Beasiswa dimaksud antara lain program Kartu Indonesia Pintar Kuliah (KIP-K), Beasiswa Pendidikan Indonesia (BPI), Beasiswa Afirmasi Pendidikan Tinggi (ADik), Beasiswa Kerjasama Negara Berkembang (KNB), serta Beasiswa Dosen dan Tenaga Pendidik di dalam maupun luar negeri. Kebijakan yang diambil dalam jangka panjang mungkin saja memberikan dampak pada peningkatan Uang Kuliah Tunggal (UKT) di perguruan tinggi.

 

Penghematan besar-besaran yang dilakukan oleh pemerintahan saat ini menimbulkan berbagai pertanyaan di kalangan masyarakat.
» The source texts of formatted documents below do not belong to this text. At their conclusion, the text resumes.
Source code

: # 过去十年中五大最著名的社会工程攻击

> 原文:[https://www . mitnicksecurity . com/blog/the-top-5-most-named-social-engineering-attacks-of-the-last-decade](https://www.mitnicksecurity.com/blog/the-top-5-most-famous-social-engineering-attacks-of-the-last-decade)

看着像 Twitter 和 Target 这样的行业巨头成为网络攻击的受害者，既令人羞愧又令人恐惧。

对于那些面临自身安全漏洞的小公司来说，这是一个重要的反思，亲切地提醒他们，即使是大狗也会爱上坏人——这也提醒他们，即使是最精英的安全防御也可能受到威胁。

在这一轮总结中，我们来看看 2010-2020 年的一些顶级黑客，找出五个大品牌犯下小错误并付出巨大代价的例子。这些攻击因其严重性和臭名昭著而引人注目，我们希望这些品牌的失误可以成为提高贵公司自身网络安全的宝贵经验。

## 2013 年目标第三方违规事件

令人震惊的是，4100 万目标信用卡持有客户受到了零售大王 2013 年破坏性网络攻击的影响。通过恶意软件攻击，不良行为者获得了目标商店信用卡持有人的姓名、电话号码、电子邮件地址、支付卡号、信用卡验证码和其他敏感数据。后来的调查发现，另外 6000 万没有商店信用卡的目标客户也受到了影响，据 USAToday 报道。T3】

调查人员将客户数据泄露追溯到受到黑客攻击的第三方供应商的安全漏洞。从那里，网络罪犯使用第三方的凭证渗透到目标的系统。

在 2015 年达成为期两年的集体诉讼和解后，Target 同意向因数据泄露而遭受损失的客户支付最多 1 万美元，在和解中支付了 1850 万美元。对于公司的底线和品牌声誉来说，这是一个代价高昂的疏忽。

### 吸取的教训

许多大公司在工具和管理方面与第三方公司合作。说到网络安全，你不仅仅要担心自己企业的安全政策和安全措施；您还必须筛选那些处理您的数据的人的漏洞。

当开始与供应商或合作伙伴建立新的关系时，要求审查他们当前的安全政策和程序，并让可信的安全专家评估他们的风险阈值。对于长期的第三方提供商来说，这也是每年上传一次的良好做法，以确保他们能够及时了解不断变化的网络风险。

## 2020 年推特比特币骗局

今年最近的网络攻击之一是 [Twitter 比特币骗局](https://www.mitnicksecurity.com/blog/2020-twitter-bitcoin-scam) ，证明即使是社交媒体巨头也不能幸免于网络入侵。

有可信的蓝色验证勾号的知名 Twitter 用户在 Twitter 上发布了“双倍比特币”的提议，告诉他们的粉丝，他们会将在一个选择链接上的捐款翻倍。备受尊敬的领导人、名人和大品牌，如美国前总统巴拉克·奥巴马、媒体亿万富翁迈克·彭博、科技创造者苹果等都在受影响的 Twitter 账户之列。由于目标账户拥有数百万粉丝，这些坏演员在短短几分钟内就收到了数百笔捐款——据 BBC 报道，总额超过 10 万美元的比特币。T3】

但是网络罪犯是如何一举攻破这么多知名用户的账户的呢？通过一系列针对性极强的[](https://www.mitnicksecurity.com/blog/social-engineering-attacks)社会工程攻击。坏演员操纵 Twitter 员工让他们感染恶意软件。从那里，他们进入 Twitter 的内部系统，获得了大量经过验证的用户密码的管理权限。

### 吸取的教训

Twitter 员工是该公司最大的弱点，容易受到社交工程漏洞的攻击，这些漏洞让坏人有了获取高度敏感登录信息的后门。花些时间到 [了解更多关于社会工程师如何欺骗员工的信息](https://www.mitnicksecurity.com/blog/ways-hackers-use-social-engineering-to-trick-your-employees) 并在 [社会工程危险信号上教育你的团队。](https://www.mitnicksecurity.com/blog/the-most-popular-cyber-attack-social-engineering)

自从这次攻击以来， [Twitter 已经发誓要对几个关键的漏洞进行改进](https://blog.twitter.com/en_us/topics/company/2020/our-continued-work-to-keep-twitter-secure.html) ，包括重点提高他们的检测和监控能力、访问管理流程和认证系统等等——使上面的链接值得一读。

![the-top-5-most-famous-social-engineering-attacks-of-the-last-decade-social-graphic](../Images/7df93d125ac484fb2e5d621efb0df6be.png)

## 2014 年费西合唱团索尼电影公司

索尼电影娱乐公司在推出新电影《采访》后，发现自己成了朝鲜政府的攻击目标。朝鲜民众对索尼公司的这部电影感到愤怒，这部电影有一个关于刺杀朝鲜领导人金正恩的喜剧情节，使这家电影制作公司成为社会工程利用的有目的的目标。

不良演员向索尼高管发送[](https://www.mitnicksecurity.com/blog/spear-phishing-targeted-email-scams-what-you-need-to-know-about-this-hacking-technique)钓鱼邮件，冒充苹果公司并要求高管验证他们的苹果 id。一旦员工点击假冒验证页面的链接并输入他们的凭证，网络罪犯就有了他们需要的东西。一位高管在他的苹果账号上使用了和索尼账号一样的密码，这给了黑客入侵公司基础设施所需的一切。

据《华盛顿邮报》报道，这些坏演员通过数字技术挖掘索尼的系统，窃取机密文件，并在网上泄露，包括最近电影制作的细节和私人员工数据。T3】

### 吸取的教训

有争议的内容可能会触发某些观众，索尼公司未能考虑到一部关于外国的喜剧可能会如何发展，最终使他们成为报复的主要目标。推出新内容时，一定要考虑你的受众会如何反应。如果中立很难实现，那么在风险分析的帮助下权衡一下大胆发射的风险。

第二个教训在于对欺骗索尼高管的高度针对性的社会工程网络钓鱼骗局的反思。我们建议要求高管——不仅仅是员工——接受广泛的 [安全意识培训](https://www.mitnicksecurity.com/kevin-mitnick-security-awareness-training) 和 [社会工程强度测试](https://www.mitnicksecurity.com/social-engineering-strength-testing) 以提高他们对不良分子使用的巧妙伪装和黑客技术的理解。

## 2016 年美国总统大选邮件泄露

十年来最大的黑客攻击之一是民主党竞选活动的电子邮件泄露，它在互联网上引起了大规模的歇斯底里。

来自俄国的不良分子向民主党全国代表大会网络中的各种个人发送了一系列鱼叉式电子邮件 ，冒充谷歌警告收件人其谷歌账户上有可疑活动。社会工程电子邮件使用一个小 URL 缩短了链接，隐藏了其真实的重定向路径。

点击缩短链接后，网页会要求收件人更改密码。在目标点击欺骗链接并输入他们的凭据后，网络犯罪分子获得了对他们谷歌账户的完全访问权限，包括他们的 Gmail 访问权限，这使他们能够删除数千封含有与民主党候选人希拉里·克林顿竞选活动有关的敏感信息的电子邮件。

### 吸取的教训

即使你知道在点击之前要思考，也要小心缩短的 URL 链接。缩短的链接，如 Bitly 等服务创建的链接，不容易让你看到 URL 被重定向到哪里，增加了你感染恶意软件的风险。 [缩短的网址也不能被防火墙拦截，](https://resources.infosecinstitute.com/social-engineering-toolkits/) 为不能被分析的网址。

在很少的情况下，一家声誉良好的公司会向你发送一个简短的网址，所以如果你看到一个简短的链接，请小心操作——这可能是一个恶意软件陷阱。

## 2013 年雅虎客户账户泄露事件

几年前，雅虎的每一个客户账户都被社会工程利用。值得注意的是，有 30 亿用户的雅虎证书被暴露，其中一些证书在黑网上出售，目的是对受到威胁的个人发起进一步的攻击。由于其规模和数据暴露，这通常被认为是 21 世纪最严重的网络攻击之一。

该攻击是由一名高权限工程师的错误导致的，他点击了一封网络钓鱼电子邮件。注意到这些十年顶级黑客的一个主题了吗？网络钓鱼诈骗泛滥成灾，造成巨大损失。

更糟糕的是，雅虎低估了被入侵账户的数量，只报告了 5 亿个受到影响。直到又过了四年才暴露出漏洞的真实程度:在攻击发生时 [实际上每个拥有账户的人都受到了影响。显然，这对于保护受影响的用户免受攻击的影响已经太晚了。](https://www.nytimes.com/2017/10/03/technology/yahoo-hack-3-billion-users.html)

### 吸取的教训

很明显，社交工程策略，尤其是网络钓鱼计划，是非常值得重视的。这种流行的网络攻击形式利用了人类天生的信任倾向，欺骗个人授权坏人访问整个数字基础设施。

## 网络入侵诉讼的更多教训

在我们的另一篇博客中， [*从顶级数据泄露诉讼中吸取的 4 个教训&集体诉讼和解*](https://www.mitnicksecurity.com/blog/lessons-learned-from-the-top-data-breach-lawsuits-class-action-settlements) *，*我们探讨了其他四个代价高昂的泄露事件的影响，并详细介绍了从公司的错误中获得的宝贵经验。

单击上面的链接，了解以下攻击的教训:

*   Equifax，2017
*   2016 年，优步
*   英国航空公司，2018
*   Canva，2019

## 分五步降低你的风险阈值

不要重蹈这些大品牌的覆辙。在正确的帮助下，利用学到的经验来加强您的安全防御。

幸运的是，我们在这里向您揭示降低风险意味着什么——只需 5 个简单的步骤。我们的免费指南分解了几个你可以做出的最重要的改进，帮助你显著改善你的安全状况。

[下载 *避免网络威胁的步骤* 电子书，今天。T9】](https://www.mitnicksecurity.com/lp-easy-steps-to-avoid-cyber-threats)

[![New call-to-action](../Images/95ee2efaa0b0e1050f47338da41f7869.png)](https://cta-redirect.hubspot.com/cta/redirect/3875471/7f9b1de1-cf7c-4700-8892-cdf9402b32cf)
Akankah penghematan ini memberikan dampak yang baik? Apakah prioritas program Makan Bergizi Gratis memang harus dilakukan dengan mempertaruhkan masa depan anak bangsa?

 

Pasal 31 ayat 4 UUD 1945 berbunyi “negara memprioritaskan anggaran pendidikan sekurang-kurangnya dua puluh persen dari anggaran pendapatan dan belanja negara serta dari anggaran pendapatan dan belanja daerah”. Aturan ini menjadi rujukan bagi pemerintah dalam menentukan program prioritas yang dijalankan dalam roda pemerintahan.

 

Konstitusi juga menunjukkan bahwa pendidikan adalah cita-cita bangsa yang perlu diprioritaskan untuk memajukan Indonesia. Kekayaan sumber daya alam yang dimiliki oleh bangsa ini, harus diimbangi dengan kemajuan di bidang pendidikan, sehingga harapan untuk memiliki sumber daya manusia berkualitas pun dapat diwujudkan.

 

Berkaca dari negara-negara maju seperti Jerman, Finlandia, Swedia dan beberapa negara Eropa lainnya, pendidikan tinggi menjadi hak bagi warga negaranya. Penyelenggaraan pendidikan diberikan secara gratis. Hal ini menunjukkan komitmen pemerintah negara-negara tersebut untuk memberikan pelayanan pendidikan bagi seluruh warga negara. Hal yang berbeda dengan Indonesia, di mana pemerintah lebih memprioritaskan makan gratis, alih-alih pendidikan gratis.

 

Masa depan bangsa ini sedang diletakkan pada para generasi penerus yang akan berkontribusi langsung pada pembangunan. Generasi yang unggul, dan berdaya saing tinggi sedang dinantikan untuk tercapai di tahun 2045. Kebijakan publik sejak hari ini seharusnya mampu mengakomodir ketercapaian visi Indonesia Emas.